In most simulations, layered on top of this community is a set of goals. Characters might be able to gain levels by killing monsters and gathering treasure, for example, or they might be given quests to explore special areas or retrieve items. These are stories of a sort, but they're not very interesting stories. They have none of the richness of relationship, dramatic themes, or emotional decision-making that makes for a great story. The players get emotionally invested in the outcome—just as a player might get emotionally invested in the outcome of any game—but there's no in-game emotional meaning, no emotional significance for the in-game character apart from that of the player.
And, to be fair, I don't think that the players are looking for that. These games are about community, and communities create their own stories: dramas about the competition for guild leadership or online romance, for example, that are significant for being personal. I think most players are happy with that. But those of us who are interested in myths—stories with epic, universal themes that have an appeal beyond the personal—will need to look elsewhere.
The AI Approach
The third approach to interactive storytelling has received the most attention and research from academia. Most of the work presented at TIDSE 2004 and other interactive storytelling conferences is based on this approach. The idea is to build software that can create a story in real-time in response to the reader's choices.
Of course, no one is trying to create a completely free-form storytelling computer. A human author would need to program the software ahead of time with a storyworld - including places, characters, dramatic themes, etc. The author might even write dialog or create art. But the author wouldn't create a complete story, just the pieces of one; the computer would figure out how to put the pieces together as the readers chose their way through the story.
When I first heard this idea, I got excited. I saw this as putting my skills as an interactive storyteller into a computer program; if this was possible, then for the first time the game experience could be shared with a mass audience. Though I'm not a computer programmer or artificial intelligence researcher, I started looking very closely at what they were producing.

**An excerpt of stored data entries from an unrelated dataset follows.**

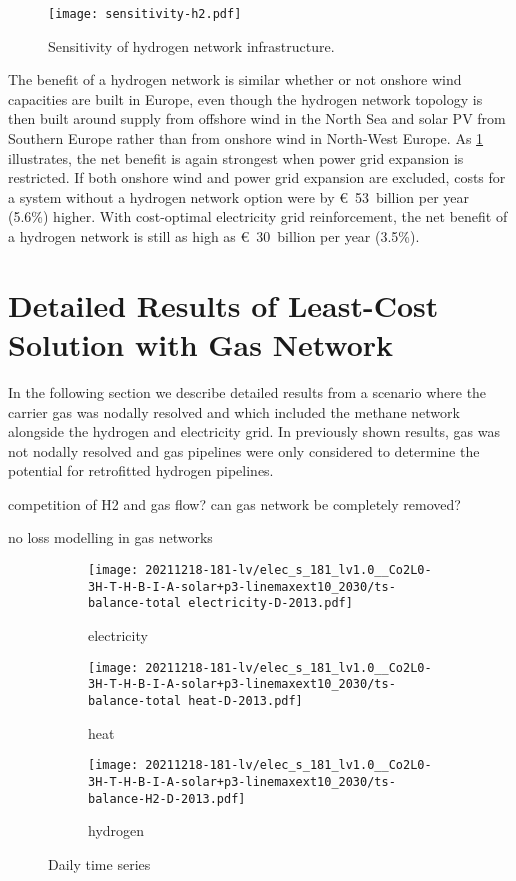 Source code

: \begin{figure}
    \centering
    \texttt{[image: sensitivity-h2.pdf]}
    \caption{Sensitivity of hydrogen network infrastructure.}
    \label{fig:h2-restriction-w-onw}
\end{figure}

The benefit of a hydrogen network is similar whether or not onshore wind
capacities are built in Europe, even though the hydrogen network topology is
then built around supply from offshore wind in the North Sea and solar PV from
Southern Europe rather than from onshore wind in North-West Europe. As
\cref{fig:h2-restriction-w-onw} illustrates, the net benefit is again strongest
when power grid expansion is restricted. If both onshore wind and power grid
expansion are excluded, costs for a system without a hydrogen network option
were by \euro~53~billion per year (5.6\%) higher. With cost-optimal electricity
grid reinforcement, the net benefit of a hydrogen network is still as high as
\euro~30~billion per year (3.5\%).

\section{Detailed Results of Least-Cost Solution with Gas Network}
\label{sec:si:detailed}

In the following section we describe detailed results from a scenario where the
carrier gas was nodally resolved and which included the methane network
alongside the hydrogen and electricity grid. In previously shown results, gas
was not nodally resolved and gas pipelines were only considered to determine the
potential for retrofitted hydrogen pipelines.

competition of H2 and gas flow? can gas network be completely removed?

no loss modelling in gas networks

\begin{figure}
    \centering
    \begin{subfigure}[t]{\textwidth}
        \centering
        \caption{electricity}
        \texttt{[image: 20211218-181-lv/elec\_s\_181\_lv1.0\_\_Co2L0-3H-T-H-B-I-A-solar+p3-linemaxext10\_2030/ts-balance-total electricity-D-2013.pdf]}
    \end{subfigure}
    \begin{subfigure}[t]{\textwidth}
        \centering
        \caption{heat}
        \texttt{[image: 20211218-181-lv/elec\_s\_181\_lv1.0\_\_Co2L0-3H-T-H-B-I-A-solar+p3-linemaxext10\_2030/ts-balance-total heat-D-2013.pdf]}
    \end{subfigure}
    \begin{subfigure}[t]{\textwidth}
        \centering
        \caption{hydrogen}
        \texttt{[image: 20211218-181-lv/elec\_s\_181\_lv1.0\_\_Co2L0-3H-T-H-B-I-A-solar+p3-linemaxext10\_2030/ts-balance-H2-D-2013.pdf]}
    \end{subfigure}
    \caption{Daily time series}
    \label{fig:output-ts-1}
\end{figure}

And I was disappointed by what I saw. The interactive stories produced by these online RPG games are barely coherent, much less compelling. Of course, these are demonstrations of research, not actual products, so the research might be valuable even if the stories weren't. But, not being a computer science researcher, I can't really judge the quality of the algorithms, all I can judge is the results. And almost without exception, machine storytelling has produced nothing even close to an interesting interactive story.
I say "almost" without exception because there is one exception. It was presented at TIDSE, has been widely shown at other interactive storytelling and game development conferences, and is often justly cited as the best work in the field. It's a project called Facade, by Andrew Stern and Michael Mateas.
Facade is a "one-act interactive drama"—a computer program that tells a story in which you the player participate and affect the outcome. The action takes place during a get-together at the apartment of Grace and Trip, a married couple who are friends of yours. The evening begins peacefully, but things quickly turn ugly between your friends, and you're caught in the crossfire. In the end their lives and yours are changed depending on the choices that you make.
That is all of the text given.